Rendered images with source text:
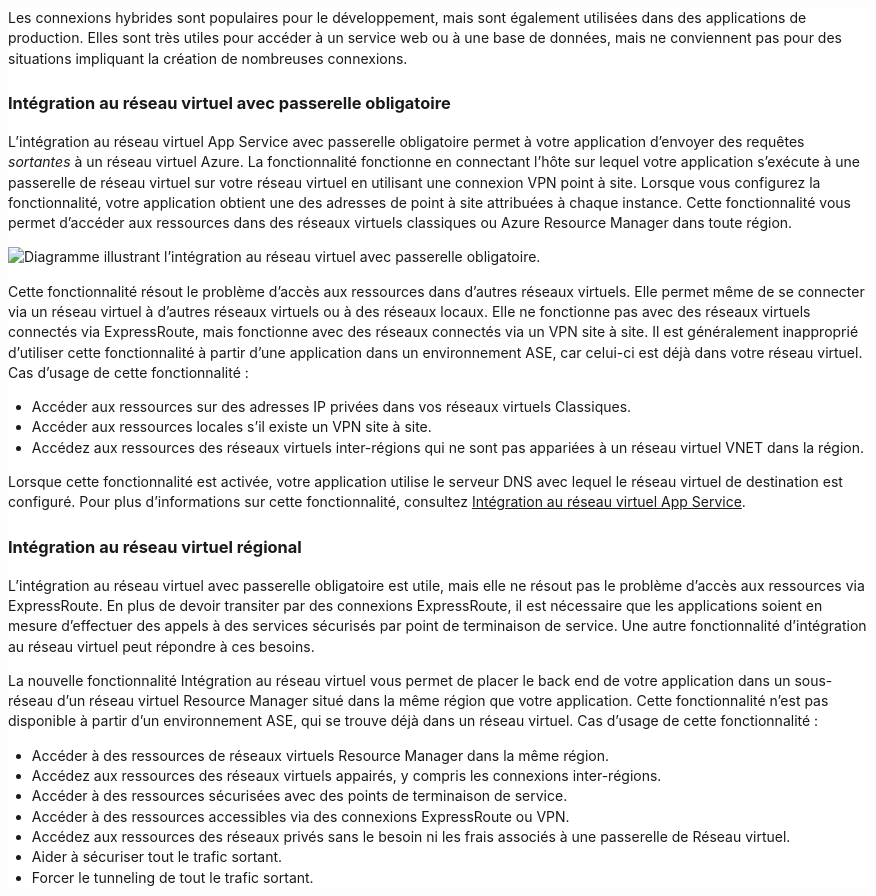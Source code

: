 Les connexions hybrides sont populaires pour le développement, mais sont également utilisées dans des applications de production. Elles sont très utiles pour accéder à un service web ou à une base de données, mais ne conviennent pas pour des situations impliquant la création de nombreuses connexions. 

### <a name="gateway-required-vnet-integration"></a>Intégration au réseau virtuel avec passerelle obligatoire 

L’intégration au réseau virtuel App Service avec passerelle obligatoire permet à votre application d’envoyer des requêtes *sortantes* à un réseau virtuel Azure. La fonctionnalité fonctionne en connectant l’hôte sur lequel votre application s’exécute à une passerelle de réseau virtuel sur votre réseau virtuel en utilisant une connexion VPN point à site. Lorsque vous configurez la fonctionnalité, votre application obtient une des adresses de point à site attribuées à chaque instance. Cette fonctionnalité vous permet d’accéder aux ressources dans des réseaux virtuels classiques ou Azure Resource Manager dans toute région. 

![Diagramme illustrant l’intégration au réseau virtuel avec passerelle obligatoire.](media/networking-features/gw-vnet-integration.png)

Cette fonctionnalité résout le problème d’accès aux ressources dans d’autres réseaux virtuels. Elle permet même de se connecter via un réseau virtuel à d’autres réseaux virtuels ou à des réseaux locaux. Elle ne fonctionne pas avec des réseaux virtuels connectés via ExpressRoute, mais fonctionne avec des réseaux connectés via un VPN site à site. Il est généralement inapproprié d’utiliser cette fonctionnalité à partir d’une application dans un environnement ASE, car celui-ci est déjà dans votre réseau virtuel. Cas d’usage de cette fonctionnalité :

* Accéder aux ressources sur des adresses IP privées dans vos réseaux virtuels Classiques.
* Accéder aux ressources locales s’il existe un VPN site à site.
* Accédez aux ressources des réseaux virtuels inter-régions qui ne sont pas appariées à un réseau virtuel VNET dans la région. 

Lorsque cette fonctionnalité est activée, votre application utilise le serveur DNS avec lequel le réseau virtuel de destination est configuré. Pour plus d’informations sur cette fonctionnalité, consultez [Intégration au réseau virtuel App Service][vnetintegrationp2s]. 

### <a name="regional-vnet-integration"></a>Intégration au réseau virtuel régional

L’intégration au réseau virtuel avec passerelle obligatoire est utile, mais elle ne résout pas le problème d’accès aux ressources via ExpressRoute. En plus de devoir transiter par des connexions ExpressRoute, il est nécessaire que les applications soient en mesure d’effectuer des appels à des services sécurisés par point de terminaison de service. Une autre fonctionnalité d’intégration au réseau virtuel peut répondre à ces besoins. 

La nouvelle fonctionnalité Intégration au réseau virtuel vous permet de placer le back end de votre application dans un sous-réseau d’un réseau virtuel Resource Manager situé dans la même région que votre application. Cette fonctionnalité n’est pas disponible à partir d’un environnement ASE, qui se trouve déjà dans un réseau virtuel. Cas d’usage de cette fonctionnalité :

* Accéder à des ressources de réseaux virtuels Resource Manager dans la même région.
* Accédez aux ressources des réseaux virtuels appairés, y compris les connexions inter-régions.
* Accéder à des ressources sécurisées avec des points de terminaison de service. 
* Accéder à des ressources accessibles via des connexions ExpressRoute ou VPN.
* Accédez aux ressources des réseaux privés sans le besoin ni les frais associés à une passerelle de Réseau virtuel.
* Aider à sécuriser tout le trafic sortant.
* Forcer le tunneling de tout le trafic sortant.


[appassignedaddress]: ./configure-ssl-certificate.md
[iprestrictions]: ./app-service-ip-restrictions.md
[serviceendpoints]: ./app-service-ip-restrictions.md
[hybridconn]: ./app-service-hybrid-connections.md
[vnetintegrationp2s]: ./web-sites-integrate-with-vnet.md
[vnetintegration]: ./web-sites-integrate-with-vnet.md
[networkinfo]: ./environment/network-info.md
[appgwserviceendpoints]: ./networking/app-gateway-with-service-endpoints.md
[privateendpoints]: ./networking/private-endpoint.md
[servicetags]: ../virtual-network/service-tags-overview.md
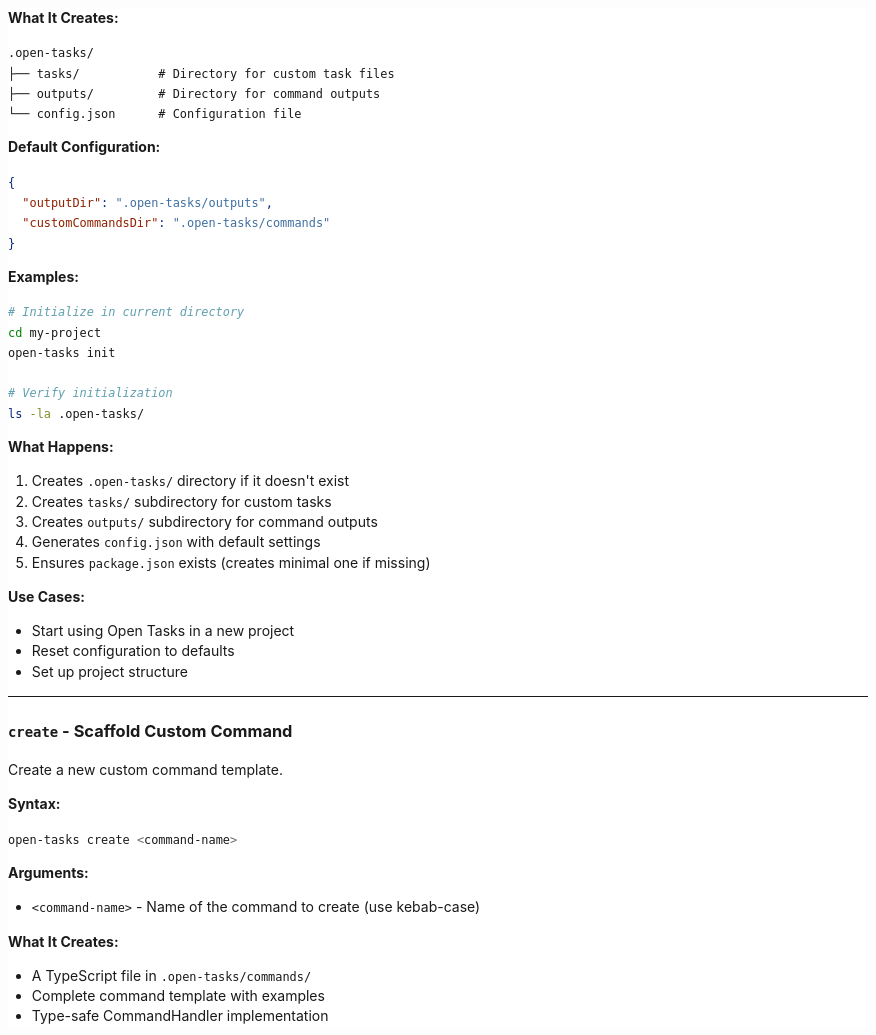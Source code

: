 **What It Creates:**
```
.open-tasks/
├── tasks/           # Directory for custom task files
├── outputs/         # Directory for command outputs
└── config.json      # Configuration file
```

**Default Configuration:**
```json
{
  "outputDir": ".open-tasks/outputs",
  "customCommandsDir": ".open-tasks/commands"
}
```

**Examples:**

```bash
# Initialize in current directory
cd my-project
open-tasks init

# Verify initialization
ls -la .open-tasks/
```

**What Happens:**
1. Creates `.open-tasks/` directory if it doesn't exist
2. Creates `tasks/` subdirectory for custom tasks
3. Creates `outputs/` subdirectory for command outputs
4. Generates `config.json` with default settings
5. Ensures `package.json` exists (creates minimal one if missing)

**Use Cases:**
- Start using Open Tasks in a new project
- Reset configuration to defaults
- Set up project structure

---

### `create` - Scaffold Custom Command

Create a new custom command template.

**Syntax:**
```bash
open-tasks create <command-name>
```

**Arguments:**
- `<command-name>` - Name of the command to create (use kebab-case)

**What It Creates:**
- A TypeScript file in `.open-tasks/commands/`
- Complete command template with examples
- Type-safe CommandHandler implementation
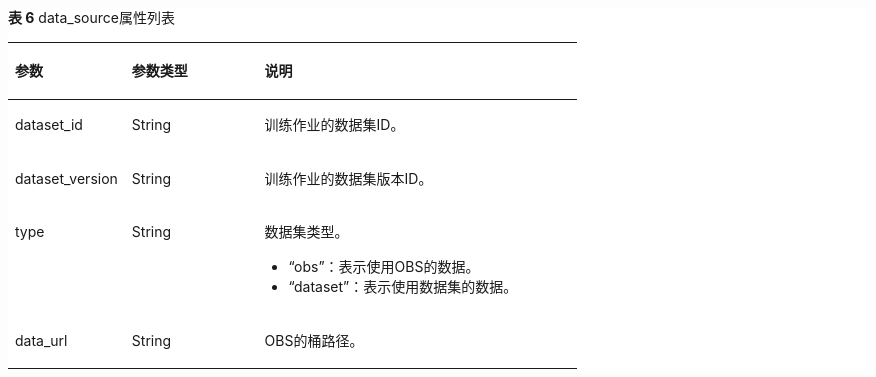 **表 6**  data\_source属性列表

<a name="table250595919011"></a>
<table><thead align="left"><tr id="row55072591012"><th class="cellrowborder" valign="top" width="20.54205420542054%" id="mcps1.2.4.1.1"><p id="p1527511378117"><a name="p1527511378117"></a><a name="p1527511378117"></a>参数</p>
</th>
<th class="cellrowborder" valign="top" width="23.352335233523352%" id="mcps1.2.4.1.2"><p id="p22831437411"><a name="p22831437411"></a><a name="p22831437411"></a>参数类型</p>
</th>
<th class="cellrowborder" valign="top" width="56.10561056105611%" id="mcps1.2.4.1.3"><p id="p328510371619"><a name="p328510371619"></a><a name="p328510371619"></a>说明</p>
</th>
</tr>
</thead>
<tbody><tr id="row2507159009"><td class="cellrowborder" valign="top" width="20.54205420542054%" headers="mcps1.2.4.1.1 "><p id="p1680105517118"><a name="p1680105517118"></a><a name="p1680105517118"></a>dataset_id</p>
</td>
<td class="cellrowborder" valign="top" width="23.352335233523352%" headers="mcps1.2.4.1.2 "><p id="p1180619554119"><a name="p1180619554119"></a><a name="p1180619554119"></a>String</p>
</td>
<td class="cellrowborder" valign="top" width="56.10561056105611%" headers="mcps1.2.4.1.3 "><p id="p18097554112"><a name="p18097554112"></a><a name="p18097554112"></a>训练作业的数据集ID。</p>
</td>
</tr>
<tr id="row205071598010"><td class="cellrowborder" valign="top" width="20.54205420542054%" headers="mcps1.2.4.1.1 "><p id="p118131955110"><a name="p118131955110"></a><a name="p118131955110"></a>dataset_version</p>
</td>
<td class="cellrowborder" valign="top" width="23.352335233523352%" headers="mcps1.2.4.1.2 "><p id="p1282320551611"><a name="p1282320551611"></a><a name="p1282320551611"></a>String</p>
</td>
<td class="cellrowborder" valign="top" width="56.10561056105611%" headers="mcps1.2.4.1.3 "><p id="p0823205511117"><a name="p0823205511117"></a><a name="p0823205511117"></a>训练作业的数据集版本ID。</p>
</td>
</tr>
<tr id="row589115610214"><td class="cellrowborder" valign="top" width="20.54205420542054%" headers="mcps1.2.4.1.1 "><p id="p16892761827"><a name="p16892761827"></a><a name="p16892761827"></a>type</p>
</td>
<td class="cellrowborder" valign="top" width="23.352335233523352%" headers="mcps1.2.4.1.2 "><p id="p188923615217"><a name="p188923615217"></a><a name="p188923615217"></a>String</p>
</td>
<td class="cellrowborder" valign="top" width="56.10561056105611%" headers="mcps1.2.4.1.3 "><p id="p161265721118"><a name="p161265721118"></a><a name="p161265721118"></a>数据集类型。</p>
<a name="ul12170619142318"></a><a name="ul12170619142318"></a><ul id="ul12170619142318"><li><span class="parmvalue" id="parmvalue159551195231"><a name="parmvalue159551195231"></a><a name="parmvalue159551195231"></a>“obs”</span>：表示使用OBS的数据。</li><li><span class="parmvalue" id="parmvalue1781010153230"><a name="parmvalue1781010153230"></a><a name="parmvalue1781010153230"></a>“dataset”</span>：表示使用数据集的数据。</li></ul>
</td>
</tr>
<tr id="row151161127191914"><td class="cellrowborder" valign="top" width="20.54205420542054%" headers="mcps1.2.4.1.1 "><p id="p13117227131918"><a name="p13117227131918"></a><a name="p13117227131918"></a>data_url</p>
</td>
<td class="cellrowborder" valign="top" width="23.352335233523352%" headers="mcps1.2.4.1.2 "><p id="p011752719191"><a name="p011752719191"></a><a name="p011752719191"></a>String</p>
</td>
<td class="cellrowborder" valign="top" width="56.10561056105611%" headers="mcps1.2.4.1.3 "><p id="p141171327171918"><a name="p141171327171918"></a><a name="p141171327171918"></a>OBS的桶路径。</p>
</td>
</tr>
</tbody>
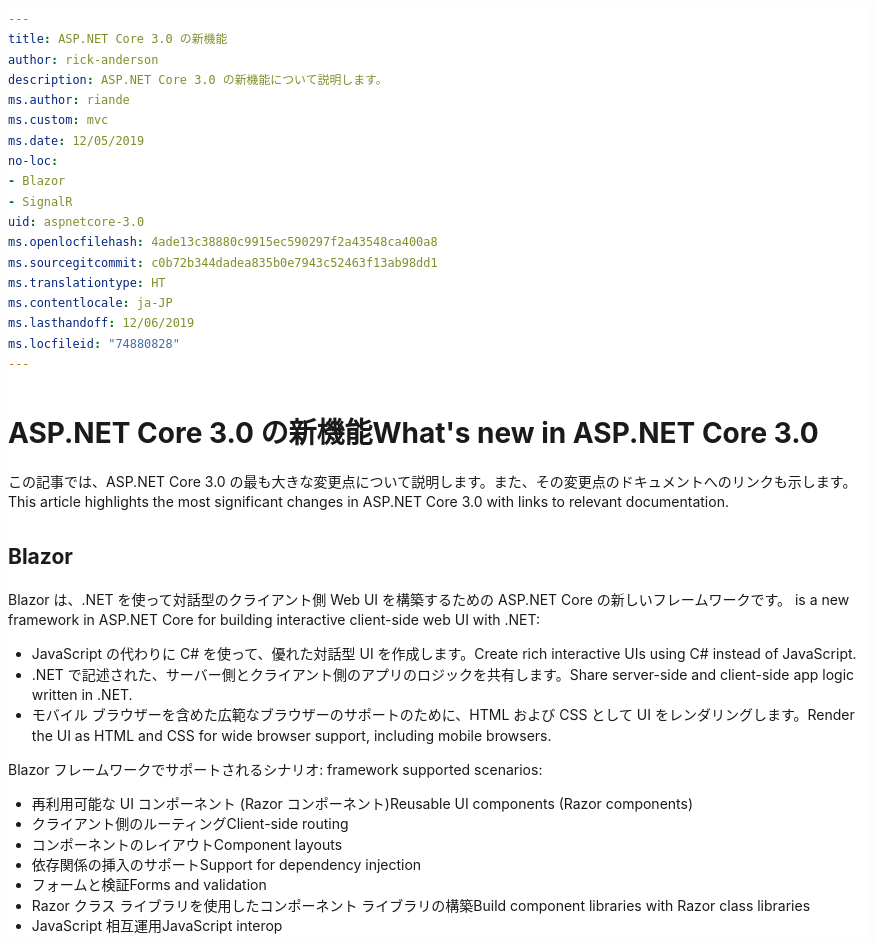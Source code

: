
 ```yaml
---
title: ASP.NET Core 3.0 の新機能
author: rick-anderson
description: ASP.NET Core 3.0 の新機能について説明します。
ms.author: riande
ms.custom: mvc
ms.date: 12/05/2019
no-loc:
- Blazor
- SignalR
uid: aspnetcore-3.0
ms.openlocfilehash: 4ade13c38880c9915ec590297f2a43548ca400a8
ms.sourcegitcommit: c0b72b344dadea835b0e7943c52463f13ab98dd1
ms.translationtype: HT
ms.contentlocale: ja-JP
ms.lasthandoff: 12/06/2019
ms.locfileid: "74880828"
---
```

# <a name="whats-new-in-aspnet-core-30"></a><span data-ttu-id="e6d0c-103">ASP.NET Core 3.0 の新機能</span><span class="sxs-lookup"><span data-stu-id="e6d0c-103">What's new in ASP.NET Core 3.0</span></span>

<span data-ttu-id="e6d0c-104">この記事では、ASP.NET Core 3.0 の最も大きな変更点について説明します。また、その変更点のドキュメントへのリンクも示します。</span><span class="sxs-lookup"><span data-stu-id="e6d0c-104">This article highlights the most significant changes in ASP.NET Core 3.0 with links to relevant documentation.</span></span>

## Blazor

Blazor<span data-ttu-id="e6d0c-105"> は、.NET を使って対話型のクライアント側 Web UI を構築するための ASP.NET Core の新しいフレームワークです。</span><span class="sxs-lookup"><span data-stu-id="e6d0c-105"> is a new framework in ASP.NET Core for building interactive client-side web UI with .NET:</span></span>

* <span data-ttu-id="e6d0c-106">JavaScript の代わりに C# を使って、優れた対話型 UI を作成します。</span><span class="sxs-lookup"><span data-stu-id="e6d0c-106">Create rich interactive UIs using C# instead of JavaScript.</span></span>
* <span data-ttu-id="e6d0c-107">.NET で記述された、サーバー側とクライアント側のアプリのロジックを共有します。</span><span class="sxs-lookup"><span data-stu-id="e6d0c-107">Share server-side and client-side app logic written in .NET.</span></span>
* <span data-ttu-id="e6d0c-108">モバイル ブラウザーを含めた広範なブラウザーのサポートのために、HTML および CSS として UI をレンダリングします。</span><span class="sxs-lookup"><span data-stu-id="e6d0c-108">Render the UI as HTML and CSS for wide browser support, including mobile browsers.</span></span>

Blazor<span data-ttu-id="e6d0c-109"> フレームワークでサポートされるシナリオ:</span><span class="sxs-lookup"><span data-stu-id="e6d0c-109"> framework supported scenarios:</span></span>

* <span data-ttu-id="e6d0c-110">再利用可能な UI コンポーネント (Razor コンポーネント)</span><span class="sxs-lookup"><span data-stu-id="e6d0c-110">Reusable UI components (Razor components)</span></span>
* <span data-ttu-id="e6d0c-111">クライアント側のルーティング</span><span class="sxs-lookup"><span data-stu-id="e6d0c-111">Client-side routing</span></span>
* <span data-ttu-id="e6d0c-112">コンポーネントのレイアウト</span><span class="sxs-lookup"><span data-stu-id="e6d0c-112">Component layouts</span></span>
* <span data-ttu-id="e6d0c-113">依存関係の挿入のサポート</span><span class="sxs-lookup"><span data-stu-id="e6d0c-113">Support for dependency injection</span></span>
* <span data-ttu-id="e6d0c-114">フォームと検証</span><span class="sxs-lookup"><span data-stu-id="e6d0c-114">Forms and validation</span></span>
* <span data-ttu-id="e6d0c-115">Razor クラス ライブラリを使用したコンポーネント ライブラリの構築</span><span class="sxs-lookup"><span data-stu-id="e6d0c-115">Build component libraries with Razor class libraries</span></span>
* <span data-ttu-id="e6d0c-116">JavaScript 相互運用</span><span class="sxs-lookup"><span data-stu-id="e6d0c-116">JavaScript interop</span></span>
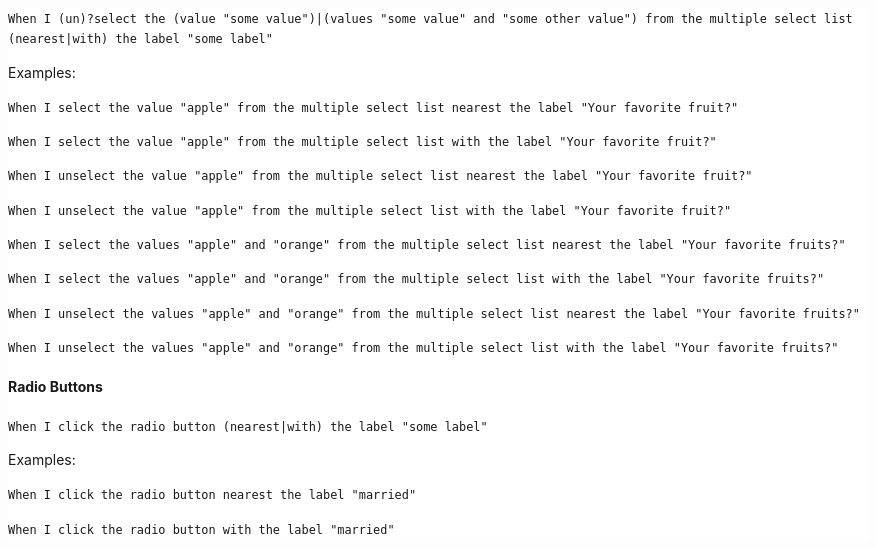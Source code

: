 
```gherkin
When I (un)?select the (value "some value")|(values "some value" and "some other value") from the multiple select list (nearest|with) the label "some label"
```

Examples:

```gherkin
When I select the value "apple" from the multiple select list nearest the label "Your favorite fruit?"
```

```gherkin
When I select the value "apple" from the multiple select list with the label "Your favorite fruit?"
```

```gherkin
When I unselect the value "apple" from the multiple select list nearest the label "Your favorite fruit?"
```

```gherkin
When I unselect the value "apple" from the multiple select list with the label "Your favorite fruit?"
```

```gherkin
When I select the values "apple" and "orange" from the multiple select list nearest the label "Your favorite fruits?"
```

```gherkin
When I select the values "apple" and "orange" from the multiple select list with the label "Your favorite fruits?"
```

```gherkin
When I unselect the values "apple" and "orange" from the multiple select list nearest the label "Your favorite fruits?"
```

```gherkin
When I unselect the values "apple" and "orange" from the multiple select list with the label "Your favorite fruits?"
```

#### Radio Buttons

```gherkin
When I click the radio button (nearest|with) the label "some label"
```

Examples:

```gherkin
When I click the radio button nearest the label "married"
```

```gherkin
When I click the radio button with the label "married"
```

* WHAT TO WORK ON *
Find the word "gateway" in the records and pull out each line that has it.

* SOLUTION TO THIS TASK *
### <a name="gateway-required-vnet-integration"></a>Intégration au réseau virtuel avec passerelle obligatoire 
[appgwserviceendpoints]: ./networking/app-gateway-with-service-endpoints.md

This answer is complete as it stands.